Over the past year I did have a lot happening..
which included grief with Dad’s death (preceded by the celebration of his 100th 6 weeks before)…
my own health issues(a former cancer patient and an ageing woman aged 75 …say no more)…
my relationship with my husband grew even more into the wonderful one it is as we approach our 54th Wedding Anniversary..best friends forever too..
changes in extended family circumstances where we care very much for those concerned…
and new ways to learn to live without the domination (in my head over decades) of Dad…and form a newer and more gentle set of memories of him from the last 5 years…
accept the irrelevance of my life and work experiences (and glad to do so now) because that time is done…
loved making the connections again with friends who have been colleagues because we reminisce but never ever want to go back to school!

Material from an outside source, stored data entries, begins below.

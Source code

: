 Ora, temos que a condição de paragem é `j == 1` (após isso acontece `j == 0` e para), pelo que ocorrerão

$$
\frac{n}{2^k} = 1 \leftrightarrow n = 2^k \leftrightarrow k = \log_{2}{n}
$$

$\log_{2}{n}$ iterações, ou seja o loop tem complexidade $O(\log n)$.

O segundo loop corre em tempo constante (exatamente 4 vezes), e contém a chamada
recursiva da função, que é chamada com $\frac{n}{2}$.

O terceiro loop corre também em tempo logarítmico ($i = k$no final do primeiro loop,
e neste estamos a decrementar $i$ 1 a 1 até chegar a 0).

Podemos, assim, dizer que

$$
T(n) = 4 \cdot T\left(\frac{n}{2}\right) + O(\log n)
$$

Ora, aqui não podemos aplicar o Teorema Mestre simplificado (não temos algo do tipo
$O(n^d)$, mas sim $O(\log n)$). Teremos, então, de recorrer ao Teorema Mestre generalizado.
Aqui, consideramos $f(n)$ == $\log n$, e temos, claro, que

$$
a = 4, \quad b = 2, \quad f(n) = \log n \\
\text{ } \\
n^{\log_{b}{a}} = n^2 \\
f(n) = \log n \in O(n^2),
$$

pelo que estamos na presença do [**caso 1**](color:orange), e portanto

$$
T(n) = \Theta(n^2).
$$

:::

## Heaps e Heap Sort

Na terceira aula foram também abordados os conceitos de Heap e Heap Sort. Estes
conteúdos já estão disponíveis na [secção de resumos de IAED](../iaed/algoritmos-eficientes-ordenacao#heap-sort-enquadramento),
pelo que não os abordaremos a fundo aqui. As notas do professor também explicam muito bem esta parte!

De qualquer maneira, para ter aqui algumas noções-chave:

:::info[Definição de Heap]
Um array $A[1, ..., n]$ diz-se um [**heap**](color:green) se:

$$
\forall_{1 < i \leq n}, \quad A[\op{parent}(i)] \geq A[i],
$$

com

find joy and gratitude in the every.day.stuff….and those that make me go…WOW…
and coming to terms with the fact that we rent this lovely house and will always face some uncertainty annually until we hear we can stay on for another year (we can)…
and that ENOUGH buying of some items long coveted..bags/art materials/clothing/sneakers…is ENOUGH…and I am grateful…

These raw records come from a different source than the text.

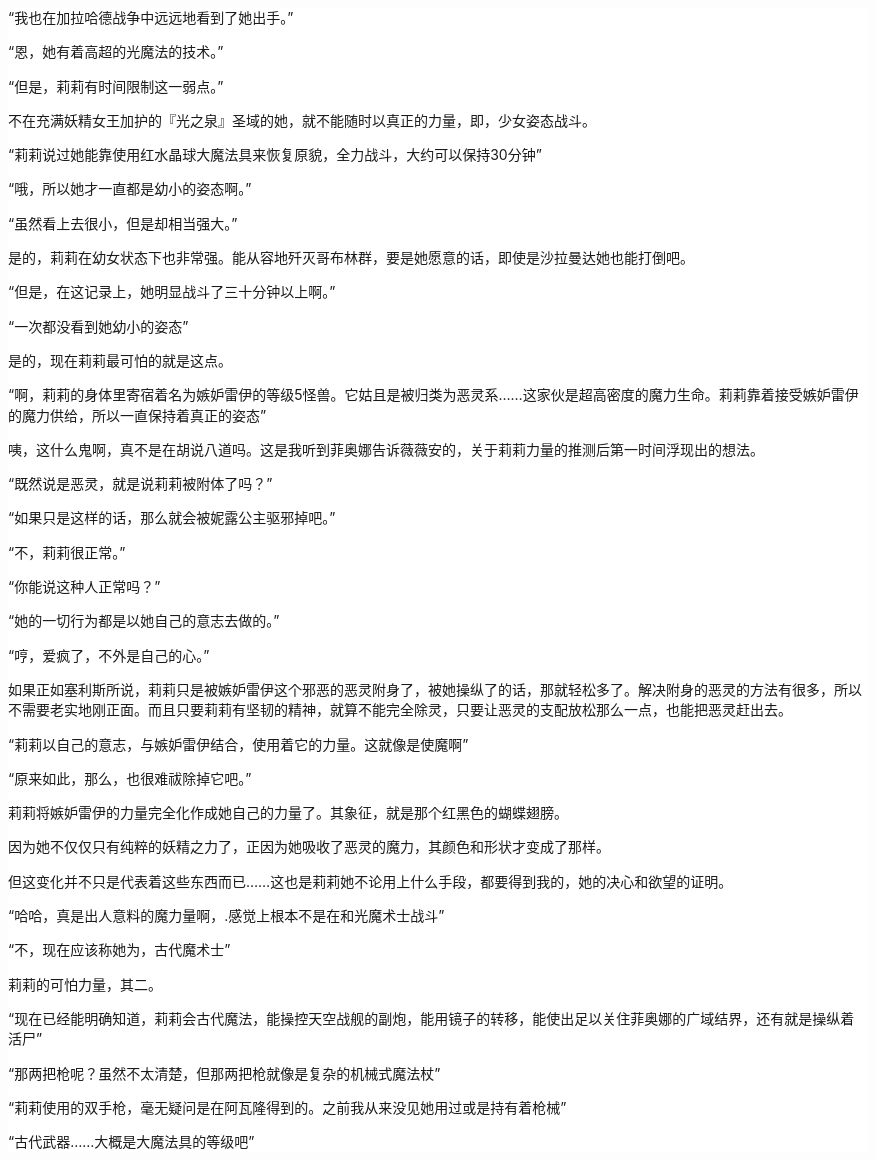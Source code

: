 “我也在加拉哈德战争中远远地看到了她出手。”

“恩，她有着高超的光魔法的技术。”

“但是，莉莉有时间限制这一弱点。”

不在充满妖精女王加护的『光之泉』圣域的她，就不能随时以真正的力量，即，少女姿态战斗。

“莉莉说过她能靠使用红水晶球大魔法具来恢复原貌，全力战斗，大约可以保持30分钟”

“哦，所以她才一直都是幼小的姿态啊。”

“虽然看上去很小，但是却相当强大。”

是的，莉莉在幼女状态下也非常强。能从容地歼灭哥布林群，要是她愿意的话，即使是沙拉曼达她也能打倒吧。

“但是，在这记录上，她明显战斗了三十分钟以上啊。”

“一次都没看到她幼小的姿态”

是的，现在莉莉最可怕的就是这点。

“啊，莉莉的身体里寄宿着名为嫉妒雷伊的等级5怪兽。它姑且是被归类为恶灵系……这家伙是超高密度的魔力生命。莉莉靠着接受嫉妒雷伊的魔力供给，所以一直保持着真正的姿态”

咦，这什么鬼啊，真不是在胡说八道吗。这是我听到菲奥娜告诉薇薇安的，关于莉莉力量的推测后第一时间浮现出的想法。

“既然说是恶灵，就是说莉莉被附体了吗？”

“如果只是这样的话，那么就会被妮露公主驱邪掉吧。”

“不，莉莉很正常。”

“你能说这种人正常吗？”

“她的一切行为都是以她自己的意志去做的。”

“哼，爱疯了，不外是自己的心。”

如果正如塞利斯所说，莉莉只是被嫉妒雷伊这个邪恶的恶灵附身了，被她操纵了的话，那就轻松多了。解决附身的恶灵的方法有很多，所以不需要老实地刚正面。而且只要莉莉有坚韧的精神，就算不能完全除灵，只要让恶灵的支配放松那么一点，也能把恶灵赶出去。

“莉莉以自己的意志，与嫉妒雷伊结合，使用着它的力量。这就像是使魔啊”

“原来如此，那么，也很难祓除掉它吧。”

莉莉将嫉妒雷伊的力量完全化作成她自己的力量了。其象征，就是那个红黑色的蝴蝶翅膀。

因为她不仅仅只有纯粹的妖精之力了，正因为她吸收了恶灵的魔力，其颜色和形状才变成了那样。

但这变化并不只是代表着这些东西而已……这也是莉莉她不论用上什么手段，都要得到我的，她的决心和欲望的证明。

“哈哈，真是出人意料的魔力量啊，.感觉上根本不是在和光魔术士战斗”

“不，现在应该称她为，古代魔术士”

莉莉的可怕力量，其二。

“现在已经能明确知道，莉莉会古代魔法，能操控天空战舰的副炮，能用镜子的转移，能使出足以关住菲奥娜的广域结界，还有就是操纵着活尸”

“那两把枪呢？虽然不太清楚，但那两把枪就像是复杂的机械式魔法杖”

“莉莉使用的双手枪，毫无疑问是在阿瓦隆得到的。之前我从来没见她用过或是持有着枪械”

“古代武器……大概是大魔法具的等级吧”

social media was becoming too dominant as a connecting tool for me and I felt a certain ‘envy’ when I saw travel experiences in particular of friends and family…
because I had to make up my mind that going anywhere away from home for more than a night or two is now beyond my capacity and I am now OK
yet, I have reduced my exposure to social media too, and learned to limit not only my presence but how many people I could genuinely care about who followed me.
That dear readers is it.
Are you looking forward to some shifts in how you decide to live your life moving forward?
Warm wishes,
Denyse. x
I think that at this age we tend to get “organised” for the future , as you are doing. We are not as young as we’d like to be any longer, so we have to accept the reality of our circumstances. Good for you, being able to describe what your life is like now - many don’t have that ability ! My main issue at the moment , is accepting that I may always need help with walking - I use a wheelie walker and have a “love-hate” relationship with it. I love how it gives me stability - but hate that it makes me look old . Still working on that one !
A really insightful deep dive into who you truly are Denyse - rather than who you think you should be. If you're heading into 2025 with authenticity and acceptance, then I think it should be a wonderful year for you.